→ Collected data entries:
--- START ---

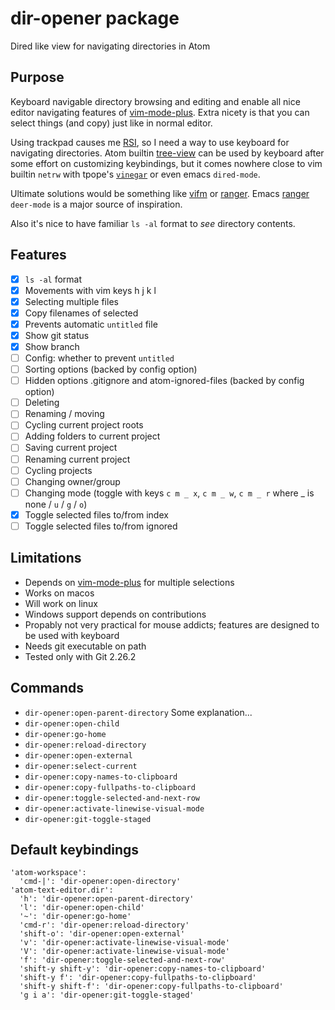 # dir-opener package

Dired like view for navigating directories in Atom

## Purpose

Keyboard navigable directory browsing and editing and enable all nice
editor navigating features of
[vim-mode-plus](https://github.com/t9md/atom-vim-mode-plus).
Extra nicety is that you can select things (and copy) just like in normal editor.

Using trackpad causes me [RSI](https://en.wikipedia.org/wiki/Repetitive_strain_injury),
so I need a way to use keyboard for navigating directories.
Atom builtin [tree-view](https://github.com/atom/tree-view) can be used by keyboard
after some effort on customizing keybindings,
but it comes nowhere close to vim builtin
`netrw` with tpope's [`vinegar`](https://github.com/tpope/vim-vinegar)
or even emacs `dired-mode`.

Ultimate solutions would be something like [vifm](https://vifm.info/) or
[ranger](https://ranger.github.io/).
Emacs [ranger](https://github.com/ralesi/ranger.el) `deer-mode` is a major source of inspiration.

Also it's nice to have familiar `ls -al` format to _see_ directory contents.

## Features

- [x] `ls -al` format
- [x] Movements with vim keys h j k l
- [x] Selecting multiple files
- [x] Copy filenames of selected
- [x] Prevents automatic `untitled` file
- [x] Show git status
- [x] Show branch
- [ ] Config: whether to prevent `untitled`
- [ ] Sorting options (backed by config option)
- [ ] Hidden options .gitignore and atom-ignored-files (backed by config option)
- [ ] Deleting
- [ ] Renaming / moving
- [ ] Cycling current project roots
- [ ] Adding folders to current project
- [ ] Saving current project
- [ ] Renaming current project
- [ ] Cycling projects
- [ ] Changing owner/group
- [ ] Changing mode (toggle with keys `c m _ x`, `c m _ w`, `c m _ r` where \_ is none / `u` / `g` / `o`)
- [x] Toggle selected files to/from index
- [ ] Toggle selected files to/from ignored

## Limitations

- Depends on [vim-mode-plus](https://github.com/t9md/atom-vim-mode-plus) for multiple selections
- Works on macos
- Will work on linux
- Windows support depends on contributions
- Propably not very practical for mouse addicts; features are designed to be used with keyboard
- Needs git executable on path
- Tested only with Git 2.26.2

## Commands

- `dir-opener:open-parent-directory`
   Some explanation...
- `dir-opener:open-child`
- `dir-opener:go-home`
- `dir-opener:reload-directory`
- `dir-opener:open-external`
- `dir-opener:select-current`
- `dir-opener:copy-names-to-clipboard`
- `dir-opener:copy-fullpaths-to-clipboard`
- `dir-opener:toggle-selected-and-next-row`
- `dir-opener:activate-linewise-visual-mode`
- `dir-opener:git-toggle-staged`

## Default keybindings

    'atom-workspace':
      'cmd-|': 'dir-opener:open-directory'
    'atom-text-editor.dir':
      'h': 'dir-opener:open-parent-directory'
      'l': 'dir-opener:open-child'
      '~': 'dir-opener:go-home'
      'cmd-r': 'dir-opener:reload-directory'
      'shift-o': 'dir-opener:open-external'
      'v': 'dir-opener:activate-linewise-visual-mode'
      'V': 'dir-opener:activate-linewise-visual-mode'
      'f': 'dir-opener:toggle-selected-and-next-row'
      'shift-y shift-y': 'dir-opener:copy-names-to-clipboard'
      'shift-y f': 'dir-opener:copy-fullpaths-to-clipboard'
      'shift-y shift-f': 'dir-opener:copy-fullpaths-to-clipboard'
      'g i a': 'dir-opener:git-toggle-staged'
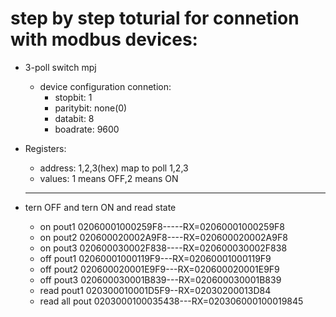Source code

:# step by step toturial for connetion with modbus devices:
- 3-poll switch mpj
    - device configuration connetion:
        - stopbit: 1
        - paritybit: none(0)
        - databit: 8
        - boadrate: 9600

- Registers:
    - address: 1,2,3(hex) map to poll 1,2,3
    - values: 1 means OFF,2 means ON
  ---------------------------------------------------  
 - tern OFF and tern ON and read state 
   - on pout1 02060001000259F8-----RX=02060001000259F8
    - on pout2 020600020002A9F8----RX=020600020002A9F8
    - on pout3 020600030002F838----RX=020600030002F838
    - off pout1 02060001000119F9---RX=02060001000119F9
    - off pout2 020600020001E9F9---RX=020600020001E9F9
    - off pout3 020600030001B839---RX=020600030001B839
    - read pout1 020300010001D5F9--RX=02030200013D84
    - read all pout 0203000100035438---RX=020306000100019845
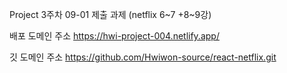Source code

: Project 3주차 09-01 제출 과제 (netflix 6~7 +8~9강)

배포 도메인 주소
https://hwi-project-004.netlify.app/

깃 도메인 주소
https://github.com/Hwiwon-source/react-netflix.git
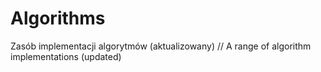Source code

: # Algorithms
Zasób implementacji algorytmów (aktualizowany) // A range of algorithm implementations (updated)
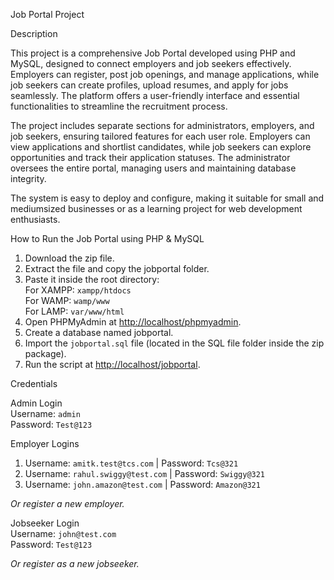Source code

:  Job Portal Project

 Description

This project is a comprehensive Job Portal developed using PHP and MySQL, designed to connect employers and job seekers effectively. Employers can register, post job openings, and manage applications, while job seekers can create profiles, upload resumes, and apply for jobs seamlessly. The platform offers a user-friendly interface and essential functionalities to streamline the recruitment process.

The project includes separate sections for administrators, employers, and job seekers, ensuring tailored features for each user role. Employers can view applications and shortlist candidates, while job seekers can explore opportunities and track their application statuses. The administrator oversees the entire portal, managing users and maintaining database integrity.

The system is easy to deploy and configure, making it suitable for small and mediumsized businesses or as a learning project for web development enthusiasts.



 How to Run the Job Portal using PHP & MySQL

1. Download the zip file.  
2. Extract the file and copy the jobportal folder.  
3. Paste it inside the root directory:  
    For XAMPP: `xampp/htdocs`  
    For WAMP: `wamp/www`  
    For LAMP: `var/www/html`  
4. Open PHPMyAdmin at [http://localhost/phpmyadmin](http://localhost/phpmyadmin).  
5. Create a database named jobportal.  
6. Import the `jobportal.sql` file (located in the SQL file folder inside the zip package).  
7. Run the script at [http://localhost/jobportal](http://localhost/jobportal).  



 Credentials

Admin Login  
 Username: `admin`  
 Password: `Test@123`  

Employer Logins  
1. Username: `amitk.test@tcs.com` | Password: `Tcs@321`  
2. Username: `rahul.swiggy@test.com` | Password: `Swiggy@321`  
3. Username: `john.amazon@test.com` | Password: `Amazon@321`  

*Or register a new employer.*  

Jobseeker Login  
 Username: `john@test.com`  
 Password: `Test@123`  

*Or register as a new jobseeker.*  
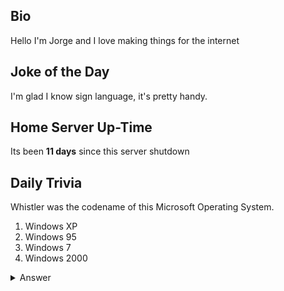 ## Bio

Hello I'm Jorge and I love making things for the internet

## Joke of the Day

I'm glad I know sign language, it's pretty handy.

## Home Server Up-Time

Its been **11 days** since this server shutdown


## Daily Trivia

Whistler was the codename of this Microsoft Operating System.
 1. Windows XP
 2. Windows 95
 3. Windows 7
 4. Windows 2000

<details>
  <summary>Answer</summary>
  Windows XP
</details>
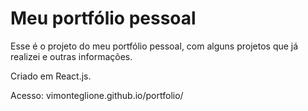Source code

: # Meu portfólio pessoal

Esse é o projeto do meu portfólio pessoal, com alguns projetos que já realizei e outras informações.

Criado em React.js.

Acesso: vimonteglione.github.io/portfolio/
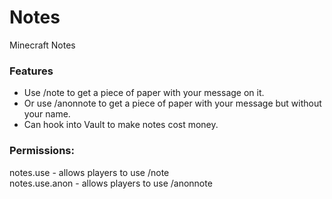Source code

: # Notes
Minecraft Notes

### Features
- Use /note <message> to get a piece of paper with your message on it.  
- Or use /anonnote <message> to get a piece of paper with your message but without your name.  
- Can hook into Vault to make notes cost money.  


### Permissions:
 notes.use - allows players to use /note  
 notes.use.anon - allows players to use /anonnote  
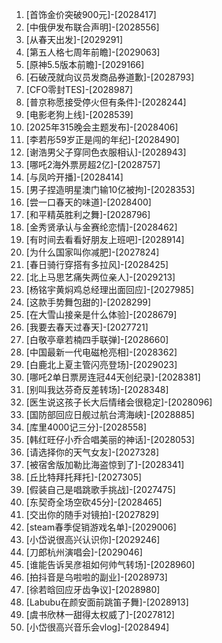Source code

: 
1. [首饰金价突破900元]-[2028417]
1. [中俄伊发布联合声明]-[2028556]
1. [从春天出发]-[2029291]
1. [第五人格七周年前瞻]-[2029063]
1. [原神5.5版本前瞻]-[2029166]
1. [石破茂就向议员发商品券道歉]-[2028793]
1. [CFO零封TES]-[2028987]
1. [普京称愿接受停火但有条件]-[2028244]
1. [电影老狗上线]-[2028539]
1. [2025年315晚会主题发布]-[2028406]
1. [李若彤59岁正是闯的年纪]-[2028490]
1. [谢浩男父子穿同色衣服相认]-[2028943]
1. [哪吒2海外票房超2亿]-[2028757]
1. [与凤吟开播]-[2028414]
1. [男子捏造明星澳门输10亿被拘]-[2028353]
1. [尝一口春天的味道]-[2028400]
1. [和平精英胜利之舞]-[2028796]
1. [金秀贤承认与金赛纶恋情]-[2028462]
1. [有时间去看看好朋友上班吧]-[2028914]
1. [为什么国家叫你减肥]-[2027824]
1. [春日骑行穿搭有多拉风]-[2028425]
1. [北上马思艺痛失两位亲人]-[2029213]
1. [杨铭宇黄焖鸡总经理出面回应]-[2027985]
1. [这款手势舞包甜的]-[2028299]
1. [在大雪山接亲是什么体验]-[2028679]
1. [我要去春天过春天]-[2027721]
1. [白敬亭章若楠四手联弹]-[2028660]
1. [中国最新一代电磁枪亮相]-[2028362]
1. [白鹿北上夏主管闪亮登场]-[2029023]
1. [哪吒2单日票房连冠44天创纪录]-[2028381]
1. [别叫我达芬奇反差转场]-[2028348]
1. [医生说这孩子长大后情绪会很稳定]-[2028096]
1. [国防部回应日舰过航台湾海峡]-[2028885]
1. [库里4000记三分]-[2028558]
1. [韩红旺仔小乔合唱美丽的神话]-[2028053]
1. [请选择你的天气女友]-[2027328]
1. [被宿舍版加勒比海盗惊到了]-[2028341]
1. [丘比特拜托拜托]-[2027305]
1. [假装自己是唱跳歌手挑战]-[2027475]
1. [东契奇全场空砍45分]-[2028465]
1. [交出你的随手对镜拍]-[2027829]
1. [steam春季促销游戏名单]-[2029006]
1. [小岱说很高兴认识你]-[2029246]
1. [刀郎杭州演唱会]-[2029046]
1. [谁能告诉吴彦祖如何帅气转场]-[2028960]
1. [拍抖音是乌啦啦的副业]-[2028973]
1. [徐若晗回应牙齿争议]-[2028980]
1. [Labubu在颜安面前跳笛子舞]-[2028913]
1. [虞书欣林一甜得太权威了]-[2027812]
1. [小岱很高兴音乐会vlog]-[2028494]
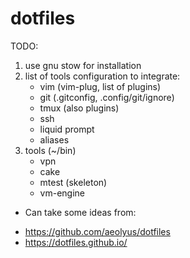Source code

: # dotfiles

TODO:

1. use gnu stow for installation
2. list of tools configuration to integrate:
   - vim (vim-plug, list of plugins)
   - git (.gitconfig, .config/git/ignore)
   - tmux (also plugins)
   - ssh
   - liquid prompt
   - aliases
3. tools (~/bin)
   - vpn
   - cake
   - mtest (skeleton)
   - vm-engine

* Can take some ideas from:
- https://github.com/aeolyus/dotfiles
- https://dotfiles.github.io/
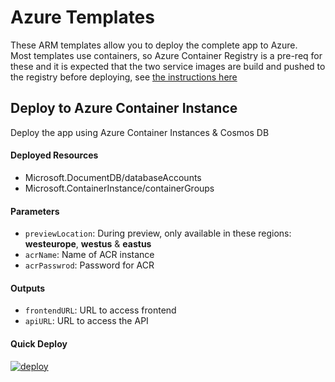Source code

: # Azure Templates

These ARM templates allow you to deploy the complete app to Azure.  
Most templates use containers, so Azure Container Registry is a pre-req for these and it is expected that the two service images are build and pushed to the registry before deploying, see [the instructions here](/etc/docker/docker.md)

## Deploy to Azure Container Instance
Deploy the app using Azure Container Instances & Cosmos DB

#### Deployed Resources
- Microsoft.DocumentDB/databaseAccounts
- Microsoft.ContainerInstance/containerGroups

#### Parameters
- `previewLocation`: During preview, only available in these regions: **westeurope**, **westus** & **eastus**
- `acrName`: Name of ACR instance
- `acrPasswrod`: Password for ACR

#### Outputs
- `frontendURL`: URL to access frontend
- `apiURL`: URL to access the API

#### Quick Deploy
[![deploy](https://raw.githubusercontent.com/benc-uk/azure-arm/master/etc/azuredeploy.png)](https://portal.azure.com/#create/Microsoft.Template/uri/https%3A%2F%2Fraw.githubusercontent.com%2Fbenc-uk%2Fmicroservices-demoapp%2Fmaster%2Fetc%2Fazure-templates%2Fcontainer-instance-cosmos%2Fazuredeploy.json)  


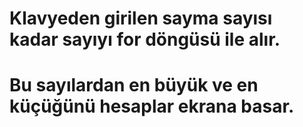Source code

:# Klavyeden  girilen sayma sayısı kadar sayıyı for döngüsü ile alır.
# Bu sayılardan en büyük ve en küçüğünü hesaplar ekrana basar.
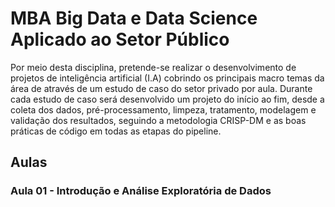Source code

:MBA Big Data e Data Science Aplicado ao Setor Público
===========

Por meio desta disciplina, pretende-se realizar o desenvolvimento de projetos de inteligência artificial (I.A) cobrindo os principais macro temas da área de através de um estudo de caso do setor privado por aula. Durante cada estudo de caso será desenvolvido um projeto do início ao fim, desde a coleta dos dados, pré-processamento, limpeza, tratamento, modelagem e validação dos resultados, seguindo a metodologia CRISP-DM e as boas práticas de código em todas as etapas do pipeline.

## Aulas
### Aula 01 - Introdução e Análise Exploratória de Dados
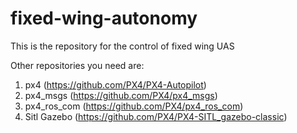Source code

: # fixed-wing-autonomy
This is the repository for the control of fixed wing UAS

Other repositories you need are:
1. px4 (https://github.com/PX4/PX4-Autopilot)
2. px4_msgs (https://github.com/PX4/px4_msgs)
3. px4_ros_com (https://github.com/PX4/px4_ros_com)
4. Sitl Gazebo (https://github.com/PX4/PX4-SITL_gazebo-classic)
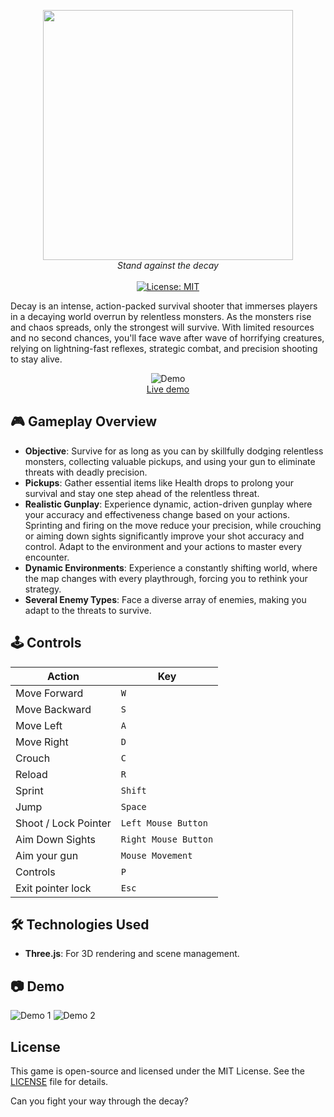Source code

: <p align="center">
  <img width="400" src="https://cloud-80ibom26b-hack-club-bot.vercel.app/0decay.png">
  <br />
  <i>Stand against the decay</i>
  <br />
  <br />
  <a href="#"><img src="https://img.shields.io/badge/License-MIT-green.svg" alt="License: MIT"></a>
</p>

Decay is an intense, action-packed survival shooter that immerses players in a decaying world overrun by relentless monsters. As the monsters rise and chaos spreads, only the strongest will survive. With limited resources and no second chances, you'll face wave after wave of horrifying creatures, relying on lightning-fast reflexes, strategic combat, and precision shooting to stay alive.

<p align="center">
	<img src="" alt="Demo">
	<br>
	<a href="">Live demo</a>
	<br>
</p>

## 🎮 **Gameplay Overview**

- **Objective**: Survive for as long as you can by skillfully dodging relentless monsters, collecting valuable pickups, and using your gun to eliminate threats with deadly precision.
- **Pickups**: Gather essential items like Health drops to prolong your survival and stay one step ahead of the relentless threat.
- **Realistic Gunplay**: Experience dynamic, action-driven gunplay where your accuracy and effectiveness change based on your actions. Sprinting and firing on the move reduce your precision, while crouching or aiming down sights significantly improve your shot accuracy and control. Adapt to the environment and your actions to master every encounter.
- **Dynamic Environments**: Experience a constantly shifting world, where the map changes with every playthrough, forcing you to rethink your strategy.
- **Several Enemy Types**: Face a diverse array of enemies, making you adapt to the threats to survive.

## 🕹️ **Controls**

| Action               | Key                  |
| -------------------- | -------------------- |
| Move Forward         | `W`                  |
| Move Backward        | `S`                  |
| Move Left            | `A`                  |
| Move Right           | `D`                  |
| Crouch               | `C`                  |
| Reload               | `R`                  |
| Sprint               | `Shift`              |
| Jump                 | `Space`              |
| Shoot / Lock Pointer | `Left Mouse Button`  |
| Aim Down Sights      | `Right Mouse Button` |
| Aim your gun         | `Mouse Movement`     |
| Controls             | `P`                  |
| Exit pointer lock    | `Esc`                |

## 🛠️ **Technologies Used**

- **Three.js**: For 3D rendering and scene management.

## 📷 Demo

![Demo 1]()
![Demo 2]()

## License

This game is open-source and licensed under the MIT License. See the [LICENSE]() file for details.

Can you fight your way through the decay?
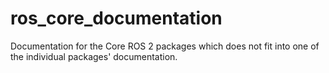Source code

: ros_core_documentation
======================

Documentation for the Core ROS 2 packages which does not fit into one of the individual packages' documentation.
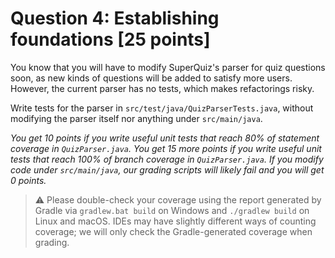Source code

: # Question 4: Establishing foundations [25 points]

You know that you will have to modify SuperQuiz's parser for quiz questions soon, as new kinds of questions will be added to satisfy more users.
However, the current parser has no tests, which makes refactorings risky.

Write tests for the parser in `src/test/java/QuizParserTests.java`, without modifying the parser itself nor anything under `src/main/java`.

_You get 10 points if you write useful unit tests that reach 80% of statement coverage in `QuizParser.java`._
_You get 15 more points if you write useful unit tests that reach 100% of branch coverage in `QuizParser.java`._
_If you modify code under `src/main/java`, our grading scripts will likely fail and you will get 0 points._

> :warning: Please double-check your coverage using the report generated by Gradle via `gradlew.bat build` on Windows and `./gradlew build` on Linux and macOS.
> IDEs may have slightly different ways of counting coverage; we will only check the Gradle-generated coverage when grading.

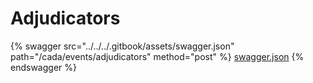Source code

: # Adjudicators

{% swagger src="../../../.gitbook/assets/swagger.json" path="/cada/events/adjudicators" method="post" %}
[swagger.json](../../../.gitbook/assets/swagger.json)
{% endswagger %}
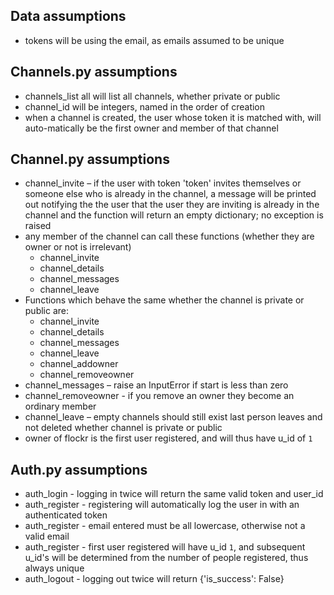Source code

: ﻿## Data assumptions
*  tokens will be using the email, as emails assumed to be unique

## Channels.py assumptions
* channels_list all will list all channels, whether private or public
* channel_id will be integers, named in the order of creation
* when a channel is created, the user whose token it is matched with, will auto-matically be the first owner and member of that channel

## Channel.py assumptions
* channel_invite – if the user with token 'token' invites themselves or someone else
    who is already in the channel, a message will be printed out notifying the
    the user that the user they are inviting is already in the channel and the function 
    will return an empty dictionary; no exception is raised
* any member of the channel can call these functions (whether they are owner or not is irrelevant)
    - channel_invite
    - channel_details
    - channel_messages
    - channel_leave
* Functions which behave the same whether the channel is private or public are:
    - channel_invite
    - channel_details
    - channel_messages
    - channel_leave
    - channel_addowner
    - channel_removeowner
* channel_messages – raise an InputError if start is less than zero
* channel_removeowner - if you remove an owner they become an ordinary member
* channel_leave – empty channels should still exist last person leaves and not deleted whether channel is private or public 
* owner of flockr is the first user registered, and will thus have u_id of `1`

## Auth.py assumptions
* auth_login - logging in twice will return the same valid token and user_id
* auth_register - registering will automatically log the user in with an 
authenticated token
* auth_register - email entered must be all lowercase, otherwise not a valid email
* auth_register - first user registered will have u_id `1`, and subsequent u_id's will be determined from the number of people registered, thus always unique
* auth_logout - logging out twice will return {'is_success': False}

--- END ---

→ TO DO: Look through the entries. Copy out each line with "Gradle" in it.

→ SOLUTION:
> :warning: Please double-check your coverage using the report generated by Gradle via `gradlew.bat build` on Windows and `./gradlew build` on Linux and macOS.
> IDEs may have slightly different ways of counting coverage; we will only check the Gradle-generated coverage when grading.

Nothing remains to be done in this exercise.